Make pdf image searchable using aspose only (without tesseract and co)

mike1986 · July 21, 2017, 10:18pm

You give us an exemple, to make pdf image searchable using aspose pdf and tesseract ocr, but can we do this using only aspose products( using aspose ocr instead of tesseract) if yes can you give me a code exemple for prospection purpose?

codewarior · July 22, 2017, 12:02am

@mike1986,

Thanks for contacting support.

As per your requirement, you can first Convert PDF Pages to JPEG Images and then perform OCR on image file. But when using this approach, the formatting of text is not preserved and text is recognized as plain text.

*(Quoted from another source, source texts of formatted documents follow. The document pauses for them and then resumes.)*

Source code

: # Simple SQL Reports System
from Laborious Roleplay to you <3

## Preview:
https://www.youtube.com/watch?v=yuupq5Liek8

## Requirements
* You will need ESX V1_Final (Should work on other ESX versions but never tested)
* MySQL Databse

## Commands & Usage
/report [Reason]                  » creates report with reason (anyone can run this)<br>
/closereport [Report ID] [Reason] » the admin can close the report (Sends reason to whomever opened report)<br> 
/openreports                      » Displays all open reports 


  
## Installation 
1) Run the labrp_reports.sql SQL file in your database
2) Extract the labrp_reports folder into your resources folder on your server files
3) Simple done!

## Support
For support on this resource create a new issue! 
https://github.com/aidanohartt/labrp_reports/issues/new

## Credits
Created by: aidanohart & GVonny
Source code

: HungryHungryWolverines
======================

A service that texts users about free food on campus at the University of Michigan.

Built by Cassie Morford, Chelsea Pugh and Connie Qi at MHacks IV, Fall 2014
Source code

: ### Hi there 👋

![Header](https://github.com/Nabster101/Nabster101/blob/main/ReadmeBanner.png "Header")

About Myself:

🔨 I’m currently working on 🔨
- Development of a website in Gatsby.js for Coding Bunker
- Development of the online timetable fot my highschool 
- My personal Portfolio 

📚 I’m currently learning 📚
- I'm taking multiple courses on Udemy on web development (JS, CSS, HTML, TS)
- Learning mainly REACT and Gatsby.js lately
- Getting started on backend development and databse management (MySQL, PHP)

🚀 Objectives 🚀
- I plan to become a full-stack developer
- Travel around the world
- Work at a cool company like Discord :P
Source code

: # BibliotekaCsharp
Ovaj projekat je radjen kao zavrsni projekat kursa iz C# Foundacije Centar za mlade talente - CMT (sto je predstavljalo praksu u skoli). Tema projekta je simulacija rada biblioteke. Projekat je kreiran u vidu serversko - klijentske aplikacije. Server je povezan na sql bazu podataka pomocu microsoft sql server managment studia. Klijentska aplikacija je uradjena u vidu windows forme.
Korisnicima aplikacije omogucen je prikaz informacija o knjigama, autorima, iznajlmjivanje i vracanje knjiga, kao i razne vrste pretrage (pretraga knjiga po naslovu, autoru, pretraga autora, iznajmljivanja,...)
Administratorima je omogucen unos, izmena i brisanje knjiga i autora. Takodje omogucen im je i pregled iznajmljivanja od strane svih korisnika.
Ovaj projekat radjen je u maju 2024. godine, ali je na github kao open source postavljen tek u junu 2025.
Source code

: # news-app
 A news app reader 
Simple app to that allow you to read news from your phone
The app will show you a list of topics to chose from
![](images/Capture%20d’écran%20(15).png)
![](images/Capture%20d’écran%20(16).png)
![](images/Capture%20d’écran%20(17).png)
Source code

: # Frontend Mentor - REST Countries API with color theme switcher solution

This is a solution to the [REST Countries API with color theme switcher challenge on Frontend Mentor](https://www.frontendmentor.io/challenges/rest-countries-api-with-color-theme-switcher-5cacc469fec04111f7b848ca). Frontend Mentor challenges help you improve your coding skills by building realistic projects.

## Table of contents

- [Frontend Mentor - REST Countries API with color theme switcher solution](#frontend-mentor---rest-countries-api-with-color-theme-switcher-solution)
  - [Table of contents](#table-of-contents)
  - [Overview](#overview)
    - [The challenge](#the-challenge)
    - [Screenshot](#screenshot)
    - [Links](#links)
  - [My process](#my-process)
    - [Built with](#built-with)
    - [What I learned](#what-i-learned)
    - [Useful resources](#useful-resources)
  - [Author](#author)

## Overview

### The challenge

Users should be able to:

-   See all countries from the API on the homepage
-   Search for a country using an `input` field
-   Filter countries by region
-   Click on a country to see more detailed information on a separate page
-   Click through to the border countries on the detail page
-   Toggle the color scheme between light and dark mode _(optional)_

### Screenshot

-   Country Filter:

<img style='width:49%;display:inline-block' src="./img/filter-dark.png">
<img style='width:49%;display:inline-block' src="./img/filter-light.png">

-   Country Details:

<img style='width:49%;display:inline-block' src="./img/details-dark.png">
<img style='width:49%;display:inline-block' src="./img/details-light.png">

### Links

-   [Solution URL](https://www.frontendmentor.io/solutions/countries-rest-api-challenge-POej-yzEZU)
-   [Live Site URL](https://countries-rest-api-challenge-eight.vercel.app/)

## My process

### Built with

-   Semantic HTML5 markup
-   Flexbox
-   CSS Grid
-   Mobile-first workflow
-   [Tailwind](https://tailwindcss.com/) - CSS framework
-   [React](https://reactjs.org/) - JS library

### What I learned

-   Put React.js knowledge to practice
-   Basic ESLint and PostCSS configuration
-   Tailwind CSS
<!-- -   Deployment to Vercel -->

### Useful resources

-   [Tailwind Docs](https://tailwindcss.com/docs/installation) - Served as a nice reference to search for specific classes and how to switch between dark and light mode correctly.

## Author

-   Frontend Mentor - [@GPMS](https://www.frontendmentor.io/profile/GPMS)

In case you have any further query or you encounter any issue while using our APIs, please feel free to contact.

mike1986 · July 22, 2017, 1:39pm

Exception in thread “main” class com.aspose.pdf.internal.ms.System.z9: At most 4 text fragments can be added in evaluation mode.

So if i understand a license is needed to test this fonctionnality?

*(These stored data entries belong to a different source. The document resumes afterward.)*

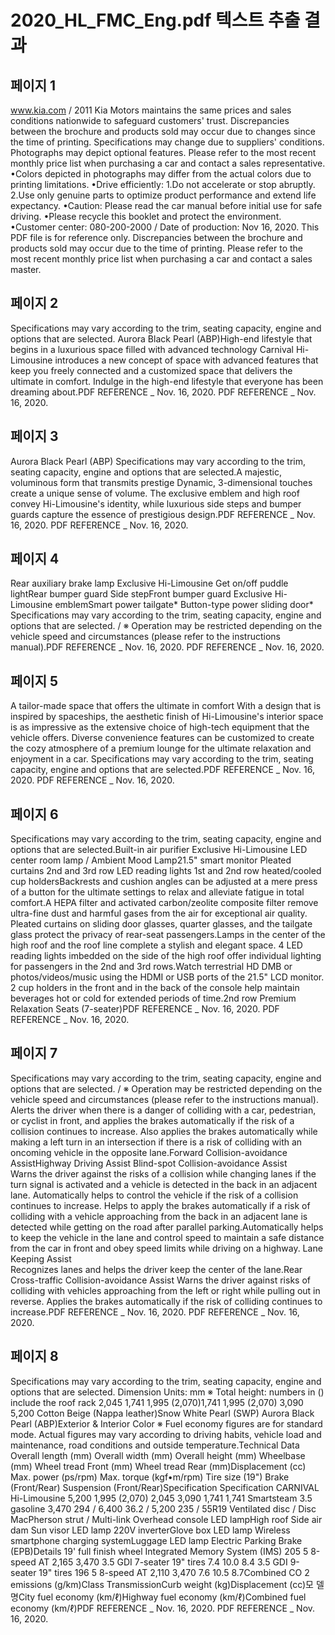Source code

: # 2020_HL_FMC_Eng.pdf 텍스트 추출 결과

## 페이지 1

   www.kia.com / 2011
Kia Motors maintains the same prices and 
sales conditions nationwide to safeguard customers' trust.
Discrepancies between the brochure and products sold may occur due to changes since the time 
of printing. Specifications may change due to suppliers' conditions. Photographs may depict 
optional features. Please refer to the most recent monthly price list when purchasing a car and 
contact a sales representative.
•Colors depicted in photographs may differ from the actual colors due to printing limitations.
•Drive efficiently: 1.Do not accelerate or stop abruptly.  
                                    2.Use only genuine parts to optimize product performance and extend life expectancy.
•Caution: Please read the car manual before initial use for safe driving.
•Please recycle this booklet and protect the environment.
•Customer center: 080-200-2000 / Date of production: Nov 16, 2020. This PDF file is for reference only.
Discrepancies between the brochure and products sold may occur 
due to the time of printing. Please refer to the most recent monthly 
price list when purchasing a car and contact a sales master.

## 페이지 2

Specifications may vary according to the trim, seating capacity, engine and options that are selected.   Aurora Black Pearl (ABP)High-end lifestyle
that begins in a luxurious space
filled with advanced technology
Carnival Hi-Limousine introduces a new concept of space
with advanced features that keep you freely connected
and a customized space that delivers the ultimate in comfort.
Indulge in the high-end lifestyle that everyone has been dreaming about.PDF  REFERENCE  _ Nov. 16, 2020. PDF  REFERENCE  _ Nov. 16, 2020.

## 페이지 3

Aurora Black Pearl (ABP)  Specifications may vary according to the trim, seating capacity, engine and options that are selected.A majestic, voluminous form
that transmits prestige
Dynamic, 3-dimensional touches create a unique sense of volume.
The exclusive emblem and high roof convey Hi-Limousine's identity,
while luxurious side steps and bumper guards capture 
the essence of prestigious design.PDF  REFERENCE  _ Nov. 16, 2020. PDF  REFERENCE  _ Nov. 16, 2020.

## 페이지 4

Rear auxiliary brake lamp
Exclusive Hi-Limousine Get on/off puddle lightRear bumper guard
Side stepFront bumper guard
Exclusive Hi-Limousine emblemSmart power tailgate*
Button-type power sliding door*
Specifications may vary according to the trim, seating capacity, engine and options that are selected. / ※ Operation may be restricted depending on the vehicle speed and circumstances (please refer to the instructions manual).PDF  REFERENCE  _ Nov. 16, 2020. PDF  REFERENCE  _ Nov. 16, 2020.

## 페이지 5

A tailor-made space that
offers the ultimate in comfort
With a design that is inspired by spaceships, the aesthetic finish of Hi-Limousine's interior space is as impressive
as the extensive choice of high-tech equipment that the vehicle offers. Diverse convenience features can be
customized to create the cozy atmosphere of a premium lounge for the ultimate relaxation and enjoyment in a car.
Specifications may vary according to the trim, seating capacity, engine and options that are selected.PDF  REFERENCE  _ Nov. 16, 2020. PDF  REFERENCE  _ Nov. 16, 2020.

## 페이지 6

Specifications may vary according to the trim, seating capacity, engine and options that are selected.Built-in air purifier Exclusive Hi-Limousine LED center room lamp / 
Ambient Mood Lamp21.5" smart monitor
Pleated curtains 2nd and 3rd row LED reading lights 1st and 2nd row heated/cooled cup holdersBackrests and cushion angles can be adjusted at a mere press of a button
for the ultimate settings to relax and alleviate fatigue in total comfort.A HEPA filter and activated carbon/zeolite composite filter remove
ultra-fine dust and harmful gases from the air for exceptional air quality.
Pleated curtains on sliding door glasses, quarter glasses, and 
the tailgate glass protect the privacy of rear-seat passengers.Lamps in the center of the high roof and the roof line complete 
a stylish and elegant space.
4 LED reading lights imbedded on the side of the high roof offer 
individual lighting for passengers in the 2nd and 3rd rows.Watch terrestrial HD DMB or photos/videos/music using 
the HDMI or USB ports of the 21.5" LCD monitor.
2 cup holders in the front and in the back of the console help 
maintain beverages hot or cold for extended periods of time.2nd row Premium Relaxation Seats (7-seater)PDF  REFERENCE  _ Nov. 16, 2020. PDF  REFERENCE  _ Nov. 16, 2020.

## 페이지 7

Specifications may vary according to the trim, seating capacity, engine and options that are selected. / ※ Operation may be restricted depending on the vehicle speed and circumstances (please refer to the instructions manual).
Alerts the driver when there is a danger of colliding with a car, pedestrian, or cyclist
in front, and applies the brakes automatically if the risk of a collision continues to increase.
Also applies the brakes automatically while making a left turn in an intersection if there is
a risk of colliding with an oncoming vehicle in the opposite lane.Forward Collision-avoidance AssistHighway Driving Assist  Blind-spot Collision-avoidance Assist  
Warns the driver against the risks of a collision while changing lanes if the turn signal is activated and 
a vehicle is detected in the back in an adjacent lane. Automatically helps to control the vehicle if the risk of 
a collision continues to increase. Helps to apply the brakes automatically if a risk of colliding with a vehicle 
approaching from the back in an adjacent lane is detected while getting on the road after parallel parking.Automatically helps to keep the vehicle in the lane and control speed to maintain a safe distance 
from the car in front and obey speed limits while driving on a highway.
Lane Keeping Assist  
Recognizes lanes and helps the driver keep the center of the lane.Rear Cross-traffic Collision-avoidance Assist 
Warns the driver against risks of colliding with vehicles approaching from the left or right while pulling 
out in reverse. Applies the brakes automatically if the risk of colliding continues to increase.PDF  REFERENCE  _ Nov. 16, 2020. PDF  REFERENCE  _ Nov. 16, 2020.

## 페이지 8

Specifications may vary according to the trim, seating capacity, engine and options that are selected. Dimension
Units: mm
※ Total height: numbers in () include the roof rack 2,045
1,741
1,995 (2,070)1,741
1,995 (2,070)
3,090
5,200
Cotton Beige (Nappa leather)Snow White Pearl (SWP) Aurora Black Pearl (ABP)Exterior & 
Interior Color
※ Fuel economy figures are for standard mode. Actual figures may vary according to driving habits, vehicle load and maintenance, road conditions and outside temperature.Technical Data
Overall length (mm)
Overall width (mm)
Overall height (mm)
Wheelbase (mm)
Wheel tread Front (mm)
Wheel tread Rear (mm)Displacement (cc)
Max. power (ps/rpm)
Max. torque (kgf•m/rpm)
Tire size (19")
Brake (Front/Rear)
Suspension (Front/Rear)Specification Specification CARNIVAL Hi-Limousine
5,200
1,995 (2,070)
2,045
3,090
1,741 
1,741 Smartsteam 3.5 gasoline
3,470
294 / 6,400
36.2 / 5,200
 235 / 55R19
Ventilated disc / Disc
MacPherson strut / Multi-link
Overhead console LED lampHigh roof Side air dam
Sun visor LED lamp
220V inverterGlove box LED lamp
Wireless smartphone charging systemLuggage LED lamp
Electric Parking Brake (EPB)Details
19' full finish wheel
 Integrated Memory System (IMS)
205 5 8-speed AT 2,165 3,470 3.5 GDI 7-seater 19" tires 7.4 10.0 8.4
3.5 GDI 9-seater 19" tires 196 5 8-speed AT 2,110 3,470 7.6 10.5 8.7Combined
CO 2 emissions
(g/km)Class TransmissionCurb weight 
(kg)Displacement
(cc)모 델 명City 
fuel economy
(km/ℓ)Highway 
fuel economy
(km/ℓ)Combined 
fuel economy
(km/ℓ)PDF  REFERENCE  _ Nov. 16, 2020. PDF  REFERENCE  _ Nov. 16, 2020.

codewarior · July 24, 2017, 8:16am

@mike1986,

Thanks for sharing the details.

The reason above mentioned error is appearing is because you might be using the API in trial mode. Please note that trail / evaluation version has a limitation of manipulating 4 objects.

Therefore in order to test the APIs without any limitations, please request a 30 days temporary license.

mike1986 · July 24, 2017, 1:03pm

@codewarior
Thanks for your anwser.
is it exact than hocr function is in development in aspose?
Can you give me a release or pre-release date please?

imran.rafique · July 24, 2017, 11:29pm

@mike1986,

Our colleague Nayyer has already shared a solution as per your requirement. You can convert PDF pages to images with Aspose.Pdf API, and then retrieve text from the images with Aspose.OCR API. Kindly let us know if the proposed solution is different than your requirement.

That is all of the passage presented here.